У Ринсвинда даже слезы навернулись на глаза, когда он припомнил нежную игру света на куполе Храма Мелких Богов, известной городской достопримечательности, и комок подкатил к горлу при мысли о лотке с жареной рыбой на перекрестке Мусорной улицы и улицы Хитроумных Ремесленников. Он подумал о маринованных огурцах, которые там продаются, о длинных зеленых штуковинах, таящихся на дне банок, словно утонувшие киты. Они взывали к нему через многие мили, обещая представить его засоленным яйцам, плавающим в соседней банке.
Он подумал об уютных сеновалах платных конюшен и о теплом сене, на котором он проводил ночи. Иногда он, глупец, высказывал недовольство таким образом жизни. Тогда он находил эту жизнь скучной, а теперь она казалась невероятно далекой и желанной.
Все, с него хватит. Он отправляется домой. “Маринованные огурцы, я слышу ваш зов…”
Он оттолкнул Двацветка в сторону, с величайшим достоинством подобрал потрепанный балахон и повернулся лицом туда, где, по его мнению, находился его родной город. С сосредоточенной решимостью и немалой долей рассеянности Ринсвинд шагнул с вершины тридцатитонного дольмена.
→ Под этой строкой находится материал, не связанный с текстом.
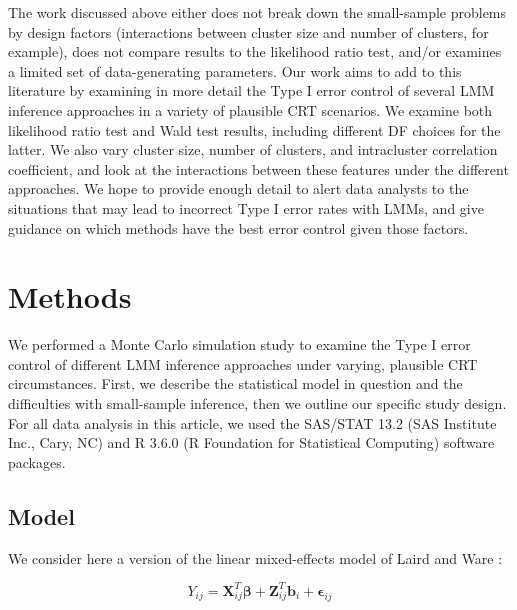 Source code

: \documentclass[twocolumn]{bmcart}%
\begin{document}
The work discussed above either does not break down the small-sample problems by design factors (interactions between cluster size and number of clusters, for example), does not compare results to the likelihood ratio test, and/or examines a limited set of data-generating parameters. Our work aims to add to this literature by examining in more detail the Type I error control of several LMM inference approaches in a variety of plausible CRT scenarios. We examine both likelihood ratio test and Wald test results, including different DF choices for the latter. We also vary cluster size, number of clusters, and intracluster correlation coefficient, and look at the interactions between these features under the different approaches. We hope to provide enough detail to alert data analysts to the situations that may lead to incorrect Type I error rates with LMMs, and give guidance on which methods have the best error control given those factors.

\section*{Methods}


We performed a Monte Carlo simulation study to examine the Type I error control of different LMM inference approaches under varying, plausible CRT circumstances. First, we describe the statistical model in question and the difficulties with small-sample inference, then we outline our specific study design. For all data analysis in this article, we used the SAS/STAT 13.2 (SAS Institute Inc., Cary, NC) and R 3.6.0 (R Foundation for Statistical Computing) software packages.

\subsection*{Model}

We consider here a version of the linear mixed-effects model of Laird and Ware \cite{laird_random-effects_1982}:

\begin{equation}
  \label{eq:1}
  Y_{ij} = \mathbf{X}_{ij}^T\boldsymbol{\beta} + \mathbf{Z}_{ij}^T \boldsymbol{b}_i + \mathbf{\epsilon}_{ij}
\end{equation}
\end{document}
Десять минут спустя — когда встревоженный и почти раскаявшийся Двацветок выкопал его из большого сугроба, лежащего у основания каменных столбов, — выражение его лица нисколько не изменилось. Двацветок вгляделся в своего приятеля.
— С тобой все в порядке? — спросил он. — Сколько пальцев я поднял?
— Я ХОЧУ ДОМОЙ!
— Хорошо.
— Нет, нет и нет, не пытайся меня отговаривать, с меня довольно. Мне бы хотелось сказать, что все это было очень здорово, но я не могу, и.., что?
— Я говорю, хорошо, — повторил Двацветок. — Я совсем не прочь снова повидать Анк-Морпорк. Полагаю, большая его часть уже восстановлена.
Следует отметить, что, когда оба приятеля в последний раз видели вышеупомянутый город, в нем бушевал довольно свирепый пожар — факт, имеющий некоторое отношение к попытке Двацветка внедрить идею страхования от внезапного бедствия в умы корыстолюбивого, но невежественного населения. Однако опустошающие пожары были регулярной чертой жизни Морпорка. Жизнерадостно и педантично этот город всегда отстраивали вновь с использованием традиционных местных материалов: сухого, как трут, дерева и соломы, пропитанной для водостойкости смолой.
— О, — сказал Ринсвинд, немного понижая тон. — Тогда ладно. Хорошо. Прекрасно. Ну что, пошли?
Он торопливо поднялся на ноги и стряхнул о себя снег.
— Только я думаю, нам следует подождать до утра, — добавил Двацветок.
— Почему?
— Ну потому что сейчас жуткий холод, а мы не знаем толком, где находимся. Сундук куда-то исчез, да и темнеет с каждой минутой…
Ринсвинд помедлил. Ему показалось, что где-то в каньонах его сознания послышался отдаленный шорох старой бумаги. Волшебника томило ужасное предчувствие, что впредь такие сны будут часто повторяться, а у него были и другие, гораздо более интересные дела, кроме как выслушивать нотации от кучки древних заклинаний, которые не могут прийти к единому мнению насчет того, как начиналась Вселенная…
Тоненький сухой голосок, донесшийся с задворков его мозга, поинтересовался:
— Ну, как дела?
— Заткнись, а? — отозвался Ринсвинд.
— Я всего-навсего сказал, что сейчас жуткий холод и… — принялся оправдываться Двацветок.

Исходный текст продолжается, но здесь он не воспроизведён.